El sistema electoral, entendido como el método mediante el cual los ciudadanos eligen entre diferentes opciones, generalmente en elecciones de cargos públicos o en referéndums de opinión, es una parte importante pero, si acaso, minúscula del sistema político. Aunque todavía es importante, el sistema electoral lo es cada vez menos, en la medida en que la participación cívica tiende a buscar canales de expresión más directos y la representación democrática surgida del sufragio -base de la inmensa mayoría de los regímenes políticos contemporáneos- enfrenta una profunda crisis de legitimidad de consecuencias por ahora imprevisibles.
El gobierno de Salta, que utiliza las categorías de la teoría política con la misma precisión con la que un leñador utiliza su hacha para jugar al tenis, está llevando adelante por estos días una ambiciosa operación de "reforma política", cuyo objetivo no es otro que el de retocar algunos aspectos -y no precisamente los más importantes- de nuestro sistema electoral.

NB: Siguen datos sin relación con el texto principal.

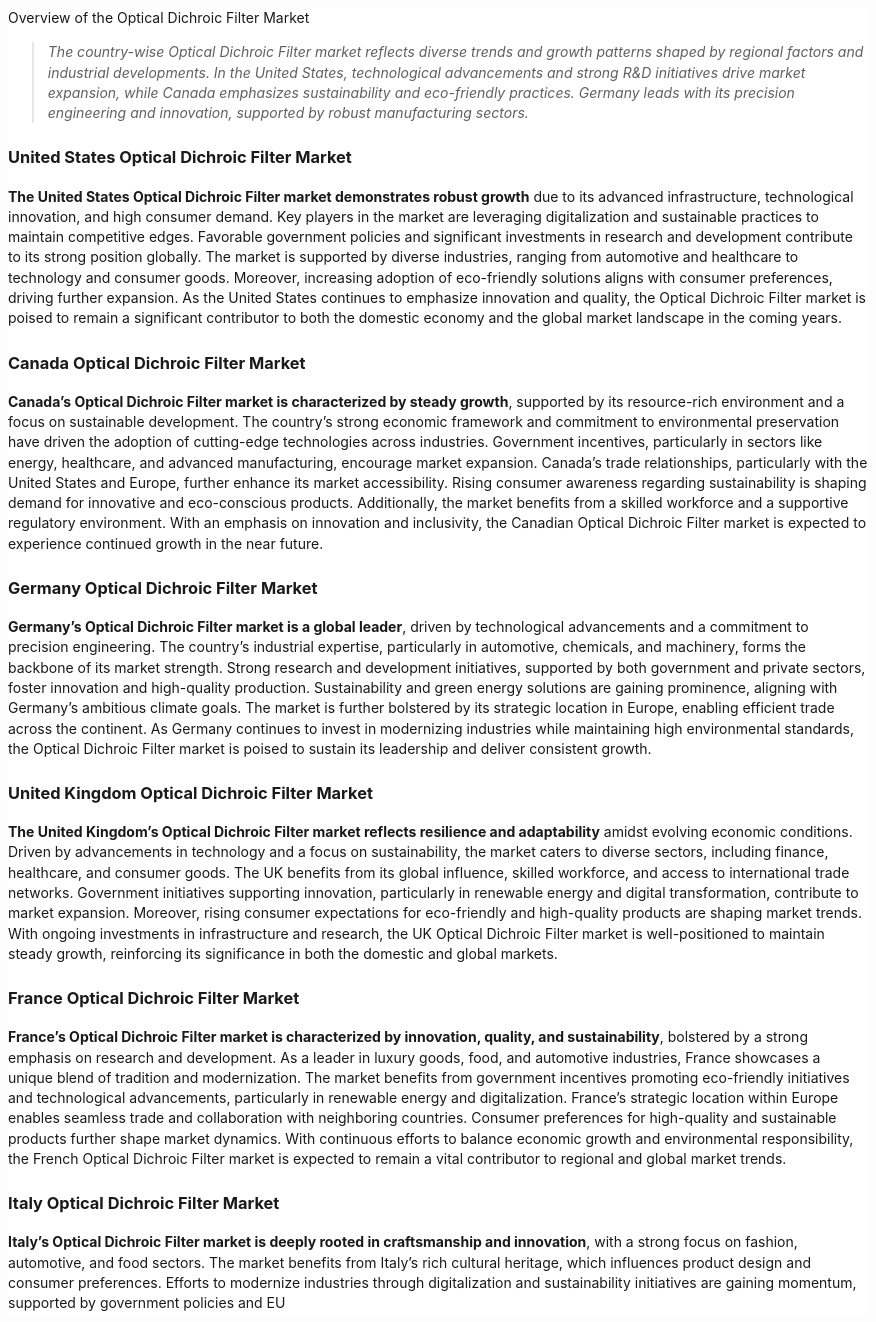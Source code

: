 Overview of the Optical Dichroic Filter Market<br /></span></h1><blockquote><p><em><span class="">The country-wise Optical Dichroic Filter market reflects diverse trends and growth patterns shaped by regional factors and industrial developments. In the United States, technological advancements and strong R&amp;D initiatives drive market expansion, while Canada emphasizes sustainability and eco-friendly practices. Germany leads with its precision engineering and innovation, supported by robust manufacturing sectors.</span></em></p></blockquote><h3><strong>United States Optical Dichroic Filter Market</strong></h3><p><strong>The United States Optical Dichroic Filter market demonstrates robust growth</strong> due to its advanced infrastructure, technological innovation, and high consumer demand. Key players in the market are leveraging digitalization and sustainable practices to maintain competitive edges. Favorable government policies and significant investments in research and development contribute to its strong position globally. The market is supported by diverse industries, ranging from automotive and healthcare to technology and consumer goods. Moreover, increasing adoption of eco-friendly solutions aligns with consumer preferences, driving further expansion. As the United States continues to emphasize innovation and quality, the Optical Dichroic Filter market is poised to remain a significant contributor to both the domestic economy and the global market landscape in the coming years.</p><h3><strong>Canada Optical Dichroic Filter Market</strong></h3><p><strong>Canada&rsquo;s Optical Dichroic Filter market is characterized by steady growth</strong>, supported by its resource-rich environment and a focus on sustainable development. The country&rsquo;s strong economic framework and commitment to environmental preservation have driven the adoption of cutting-edge technologies across industries. Government incentives, particularly in sectors like energy, healthcare, and advanced manufacturing, encourage market expansion. Canada&rsquo;s trade relationships, particularly with the United States and Europe, further enhance its market accessibility. Rising consumer awareness regarding sustainability is shaping demand for innovative and eco-conscious products. Additionally, the market benefits from a skilled workforce and a supportive regulatory environment. With an emphasis on innovation and inclusivity, the Canadian Optical Dichroic Filter market is expected to experience continued growth in the near future.</p><h3><strong>Germany Optical Dichroic Filter Market</strong></h3><p><strong>Germany&rsquo;s Optical Dichroic Filter market is a global leader</strong>, driven by technological advancements and a commitment to precision engineering. The country&rsquo;s industrial expertise, particularly in automotive, chemicals, and machinery, forms the backbone of its market strength. Strong research and development initiatives, supported by both government and private sectors, foster innovation and high-quality production. Sustainability and green energy solutions are gaining prominence, aligning with Germany&rsquo;s ambitious climate goals. The market is further bolstered by its strategic location in Europe, enabling efficient trade across the continent. As Germany continues to invest in modernizing industries while maintaining high environmental standards, the Optical Dichroic Filter market is poised to sustain its leadership and deliver consistent growth.</p><h3><strong>United Kingdom Optical Dichroic Filter Market</strong></h3><p><strong>The United Kingdom&rsquo;s Optical Dichroic Filter market reflects resilience and adaptability</strong> amidst evolving economic conditions. Driven by advancements in technology and a focus on sustainability, the market caters to diverse sectors, including finance, healthcare, and consumer goods. The UK benefits from its global influence, skilled workforce, and access to international trade networks. Government initiatives supporting innovation, particularly in renewable energy and digital transformation, contribute to market expansion. Moreover, rising consumer expectations for eco-friendly and high-quality products are shaping market trends. With ongoing investments in infrastructure and research, the UK Optical Dichroic Filter market is well-positioned to maintain steady growth, reinforcing its significance in both the domestic and global markets.</p><h3><strong>France Optical Dichroic Filter Market</strong></h3><p><strong>France&rsquo;s Optical Dichroic Filter market is characterized by innovation, quality, and sustainability</strong>, bolstered by a strong emphasis on research and development. As a leader in luxury goods, food, and automotive industries, France showcases a unique blend of tradition and modernization. The market benefits from government incentives promoting eco-friendly initiatives and technological advancements, particularly in renewable energy and digitalization. France&rsquo;s strategic location within Europe enables seamless trade and collaboration with neighboring countries. Consumer preferences for high-quality and sustainable products further shape market dynamics. With continuous efforts to balance economic growth and environmental responsibility, the French Optical Dichroic Filter market is expected to remain a vital contributor to regional and global market trends.</p><h3><strong>Italy Optical Dichroic Filter Market</strong></h3><p><strong>Italy&rsquo;s Optical Dichroic Filter market is deeply rooted in craftsmanship and innovation</strong>, with a strong focus on fashion, automotive, and food sectors. The market benefits from Italy&rsquo;s rich cultural heritage, which influences product design and consumer preferences. Efforts to modernize industries through digitalization and sustainability initiatives are gaining momentum, supported by government policies and EU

Y ninguno de nuestro sistema político.
El gobierno de Salta no se propone, pues, ni reformar la política (algo que por el momento está fuera de su alcance intelectual) ni reformar el núcleo del sistema electoral; porque si de verdad hubiese querido esto último, en vez de proponer la introducción de las elecciones primarias para los cargos provinciales y la universalización del voto electrónico, se habría preocupado por asegurar que los votos de los electores no otorgaran mayorías del 70% en la Cámara de Diputados y del 95% en el Senado para un partido cuya audiencia electoral se sitúa en torno al 45% en las categorías legislativas.
En esta calculada distorsión de la representación reside la verdadera inequidad del sistema electoral de Salta, y no en la forma en que se emite el voto o la forma en que los partidos eligen a sus candidatos. Pero el gobierno no lo sabe o, si lo sabe, lo oculta porque favorece sus propios intereses y ayuda a la más formidable operación de concentración del poder que haya conocido la historia de Salta.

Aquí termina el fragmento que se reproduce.